Michael C. Grundler

The role of stasis in determining transition rate asymmetry: expectations from a two-state model of discrete character evolution

Abstract

Transition rates estimated for macroevolutionary models of discrete character evolution are commonly interpreted as providing a historical description of the pattern of change from ancestor to descendant. In other words, if we estimate a higher transition rate from state A to state B than the reverse this must be because more change from an ancestral state of A to a derived state of B is needed to explain the data.

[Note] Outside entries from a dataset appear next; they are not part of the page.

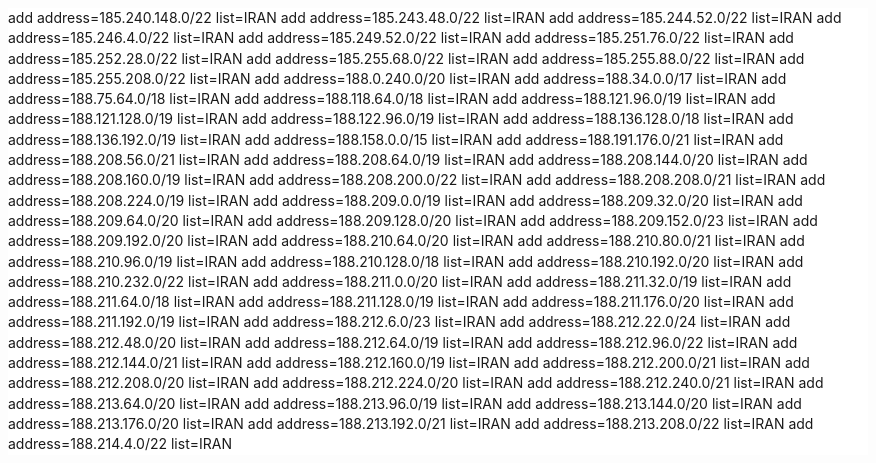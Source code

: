 add address=185.240.148.0/22 list=IRAN
add address=185.243.48.0/22 list=IRAN
add address=185.244.52.0/22 list=IRAN
add address=185.246.4.0/22 list=IRAN
add address=185.249.52.0/22 list=IRAN
add address=185.251.76.0/22 list=IRAN
add address=185.252.28.0/22 list=IRAN
add address=185.255.68.0/22 list=IRAN
add address=185.255.88.0/22 list=IRAN
add address=185.255.208.0/22 list=IRAN
add address=188.0.240.0/20 list=IRAN
add address=188.34.0.0/17 list=IRAN
add address=188.75.64.0/18 list=IRAN
add address=188.118.64.0/18 list=IRAN
add address=188.121.96.0/19 list=IRAN
add address=188.121.128.0/19 list=IRAN
add address=188.122.96.0/19 list=IRAN
add address=188.136.128.0/18 list=IRAN
add address=188.136.192.0/19 list=IRAN
add address=188.158.0.0/15 list=IRAN
add address=188.191.176.0/21 list=IRAN
add address=188.208.56.0/21 list=IRAN
add address=188.208.64.0/19 list=IRAN
add address=188.208.144.0/20 list=IRAN
add address=188.208.160.0/19 list=IRAN
add address=188.208.200.0/22 list=IRAN
add address=188.208.208.0/21 list=IRAN
add address=188.208.224.0/19 list=IRAN
add address=188.209.0.0/19 list=IRAN
add address=188.209.32.0/20 list=IRAN
add address=188.209.64.0/20 list=IRAN
add address=188.209.128.0/20 list=IRAN
add address=188.209.152.0/23 list=IRAN
add address=188.209.192.0/20 list=IRAN
add address=188.210.64.0/20 list=IRAN
add address=188.210.80.0/21 list=IRAN
add address=188.210.96.0/19 list=IRAN
add address=188.210.128.0/18 list=IRAN
add address=188.210.192.0/20 list=IRAN
add address=188.210.232.0/22 list=IRAN
add address=188.211.0.0/20 list=IRAN
add address=188.211.32.0/19 list=IRAN
add address=188.211.64.0/18 list=IRAN
add address=188.211.128.0/19 list=IRAN
add address=188.211.176.0/20 list=IRAN
add address=188.211.192.0/19 list=IRAN
add address=188.212.6.0/23 list=IRAN
add address=188.212.22.0/24 list=IRAN
add address=188.212.48.0/20 list=IRAN
add address=188.212.64.0/19 list=IRAN
add address=188.212.96.0/22 list=IRAN
add address=188.212.144.0/21 list=IRAN
add address=188.212.160.0/19 list=IRAN
add address=188.212.200.0/21 list=IRAN
add address=188.212.208.0/20 list=IRAN
add address=188.212.224.0/20 list=IRAN
add address=188.212.240.0/21 list=IRAN
add address=188.213.64.0/20 list=IRAN
add address=188.213.96.0/19 list=IRAN
add address=188.213.144.0/20 list=IRAN
add address=188.213.176.0/20 list=IRAN
add address=188.213.192.0/21 list=IRAN
add address=188.213.208.0/22 list=IRAN
add address=188.214.4.0/22 list=IRAN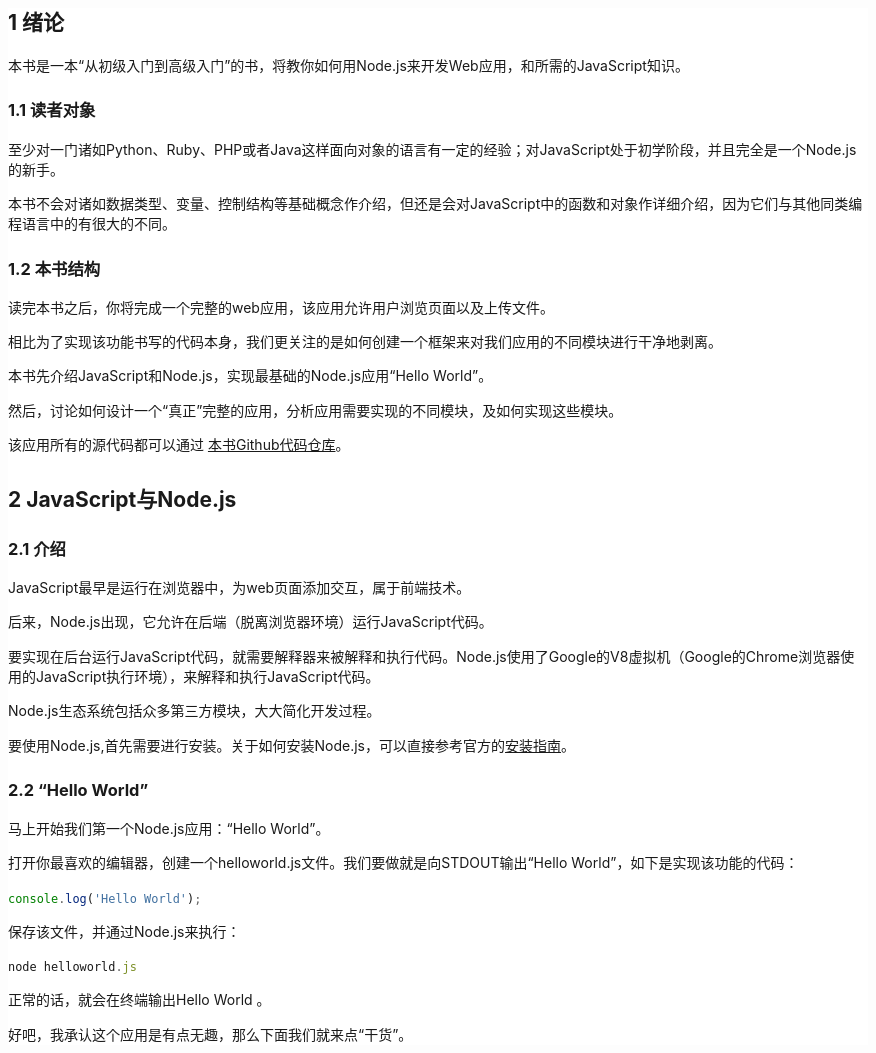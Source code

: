 
## 1 绪论

本书是一本“从初级入门到高级入门”的书，将教你如何用Node.js来开发Web应用，和所需的JavaScript知识。

### 1.1 读者对象

至少对一门诸如Python、Ruby、PHP或者Java这样面向对象的语言有一定的经验；对JavaScript处于初学阶段，并且完全是一个Node.js的新手。

本书不会对诸如数据类型、变量、控制结构等基础概念作介绍，但还是会对JavaScript中的函数和对象作详细介绍，因为它们与其他同类编程语言中的有很大的不同。

### 1.2 本书结构

读完本书之后，你将完成一个完整的web应用，该应用允许用户浏览页面以及上传文件。

相比为了实现该功能书写的代码本身，我们更关注的是如何创建一个框架来对我们应用的不同模块进行干净地剥离。

本书先介绍JavaScript和Node.js，实现最基础的Node.js应用“Hello World”。

然后，讨论如何设计一个“真正”完整的应用，分析应用需要实现的不同模块，及如何实现这些模块。

该应用所有的源代码都可以通过 [本书Github代码仓库](https://github.com/manuelkiessling/nodebeginner.org/tree/master/code/application)。

## 2 JavaScript与Node.js

### 2.1 介绍

JavaScript最早是运行在浏览器中，为web页面添加交互，属于前端技术。

后来，Node.js出现，它允许在后端（脱离浏览器环境）运行JavaScript代码。

要实现在后台运行JavaScript代码，就需要解释器来被解释和执行代码。Node.js使用了Google的V8虚拟机（Google的Chrome浏览器使用的JavaScript执行环境），来解释和执行JavaScript代码。

Node.js生态系统包括众多第三方模块，大大简化开发过程。

要使用Node.js,首先需要进行安装。关于如何安装Node.js，可以直接参考官方的[安装指南](https://nodejs.org/zh-cn/)。

### 2.2 “Hello World”

马上开始我们第一个Node.js应用：“Hello World”。

打开你最喜欢的编辑器，创建一个helloworld.js文件。我们要做就是向STDOUT输出“Hello World”，如下是实现该功能的代码：

```js
console.log('Hello World');
```

保存该文件，并通过Node.js来执行：

```js
node helloworld.js
```

正常的话，就会在终端输出Hello World 。

好吧，我承认这个应用是有点无趣，那么下面我们就来点“干货”。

However, because the likelihood calculations in these models are also affected by patterns of apparent stasis, it is unclear when asymmetries in transition rates match the pattern of asymmetry in the historical sequence of state changes that actually occurred. To gain insight into this problem I study the expected behavior of a simple two-state model of discrete character evolution. To a first order approximation, I find that the ratio of transition rates equals the ratio of the number of character state changes (i.e., when the pattern of asymmetry in rates matches the pattern of asymmetry in character change) only when the amount of time spent in stasis in each state is equal. When the amount of time in stasis in each state is unequal, the ratio of transition rates is biased in the direction of the state displaying the most stasis, sometimes to the point where it can overwhelm the pattern change. In other words, even if nearly all change is from A to B the transition rate from B to A can be much higher than the reverse rate if most of the tree is in state B. Researchers who use asymmetric models of discrete character evolution should be aware of this property and exercise caution when attempting to interpret asymmetries in transition rates as reflective of a historical pattern of asymmetry in character state change. Especially in large phylogenies, significant asymmetries in transition rates are most likely driven by asymmetries in character state stasis rather than asymmetries in character state change.

Results

For a two-state continuous-time Markov chain of discrete character evolution the lineage transition probabilities are,

$p_{01}(t) = \frac{\epsilon}{1 + \epsilon} - \frac{\epsilon}{1 + \epsilon}e^{-\tau t}$ $p_{00}(t) = \frac{1}{1 + \epsilon} + \frac{\epsilon}{1 + \epsilon}e^{-\tau t}$ $p_{10}(t) = \frac{1}{1 + \epsilon} - \frac{1}{1 + \epsilon}e^{-\tau t}$ $p_{11}(t) = \frac{\epsilon}{1 + \epsilon} - \frac{1}{1 + \epsilon}e^{-\tau t}$

where $\tau = q_{01} + q_{10}$ , $\epsilon = \frac{q_{01}}{q_{10}}$ , and $q_{01}$ and $q_{10}$ are the forward and reverse transition rates.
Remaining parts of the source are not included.